どちらのゲームでもゲームの入り方が悪く、開始早々に失点。相手に引かれた中でアタックを組み立てていかねばならなくなった。これではセットプレーを除いて点が入らなくなる。悪循環を断ち切れなかった。経験の無さ故にバタバタしてしまった。ゆっくりとボールを回しながら攻める余裕は見られなかった。高原が不出場になった時点で、バックラインに誰かオーヴァーエイジを加えておくのも手だったろう。この年代の選手たちに過度なプレッシャーを与えて、それでも結果を出せることはないだろう。もっとリラックスさせて臨めば、ゲームの入り方もちがったものになっていたかもしれない。
問題なのは、パラグアイ戦での失敗をイタリア戦に活かせなかったことだ。キャプテンマークを巻いた那須が痛恨のミスをして敗れ、「坊主」になった那須をイタリア戦では外し、4バックにした。私はイタリア戦では、何度も試した3-4-3を実行すると思った。監督も選手も弱気になり、また同じ失敗を繰り返した。パラグアイ戦に敗れて一番ショックだったのは山本昌邦だったかもしれない。失うものがないときには、強気になるしかないじゃないか。
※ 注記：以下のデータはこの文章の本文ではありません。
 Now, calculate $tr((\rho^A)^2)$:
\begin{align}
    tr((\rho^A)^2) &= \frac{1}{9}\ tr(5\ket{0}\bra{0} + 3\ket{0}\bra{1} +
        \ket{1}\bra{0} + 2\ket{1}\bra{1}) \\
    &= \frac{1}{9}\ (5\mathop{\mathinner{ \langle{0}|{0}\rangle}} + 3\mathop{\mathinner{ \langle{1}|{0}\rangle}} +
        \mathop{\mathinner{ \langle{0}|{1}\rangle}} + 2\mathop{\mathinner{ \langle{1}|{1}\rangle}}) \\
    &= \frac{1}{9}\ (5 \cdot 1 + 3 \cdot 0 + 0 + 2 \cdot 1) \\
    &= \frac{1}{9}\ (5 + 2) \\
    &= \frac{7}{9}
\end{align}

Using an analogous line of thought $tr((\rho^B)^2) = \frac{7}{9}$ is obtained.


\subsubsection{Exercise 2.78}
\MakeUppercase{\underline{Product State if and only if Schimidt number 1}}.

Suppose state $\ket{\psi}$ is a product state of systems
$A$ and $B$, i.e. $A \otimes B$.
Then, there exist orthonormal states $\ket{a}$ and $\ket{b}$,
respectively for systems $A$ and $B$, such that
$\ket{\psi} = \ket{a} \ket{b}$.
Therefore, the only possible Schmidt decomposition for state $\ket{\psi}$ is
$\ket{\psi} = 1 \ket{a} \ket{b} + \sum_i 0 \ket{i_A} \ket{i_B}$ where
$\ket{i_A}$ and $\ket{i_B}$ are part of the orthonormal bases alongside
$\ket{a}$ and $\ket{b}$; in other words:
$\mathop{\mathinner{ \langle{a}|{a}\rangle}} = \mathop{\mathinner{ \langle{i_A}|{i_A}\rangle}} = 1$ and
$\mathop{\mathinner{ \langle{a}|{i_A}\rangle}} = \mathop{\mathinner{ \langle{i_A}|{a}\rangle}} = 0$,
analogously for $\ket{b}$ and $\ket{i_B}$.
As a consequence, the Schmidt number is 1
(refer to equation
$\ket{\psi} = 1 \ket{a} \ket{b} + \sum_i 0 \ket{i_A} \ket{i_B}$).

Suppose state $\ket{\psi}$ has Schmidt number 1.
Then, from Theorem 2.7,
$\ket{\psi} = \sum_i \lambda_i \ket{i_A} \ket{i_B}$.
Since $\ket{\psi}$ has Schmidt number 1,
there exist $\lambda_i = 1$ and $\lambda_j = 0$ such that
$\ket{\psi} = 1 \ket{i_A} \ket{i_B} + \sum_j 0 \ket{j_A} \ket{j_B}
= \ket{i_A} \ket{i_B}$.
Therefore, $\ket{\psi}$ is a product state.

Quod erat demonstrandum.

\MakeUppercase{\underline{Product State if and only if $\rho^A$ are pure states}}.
3バック、4バックを併用するほどこのチームは器用ではなかった。
確かにアジア予選を頑張って勝ち抜きはしたが、アジアで当たったチーム以上の力を持っているチームには、選手たちがベストのパフォーマンスをしても勝つか負けるかの境界線だろう。山本昌邦が優秀なコーチであることは疑いない。だが、彼もまた、いくら代表、オリンピック代表を長年見てきているとはいえ、一段上の修羅場──チャンピオンズリーグの決勝トーナメント以上──の経験はない。イタリア戦で前半は1点負けていても、後半20分勝負だと予想していたというが、ラストチャンスなら、最初の15分で1点とって来い!と言えなかったろうか。
ふたつの代表を見ている内にプレミアリーグが始まった。モウリーニョのチェルシーはマンUに勝利し、アーセナル──結局ヴィーラは残留することになった──は、エヴァートンに4-1で快勝した。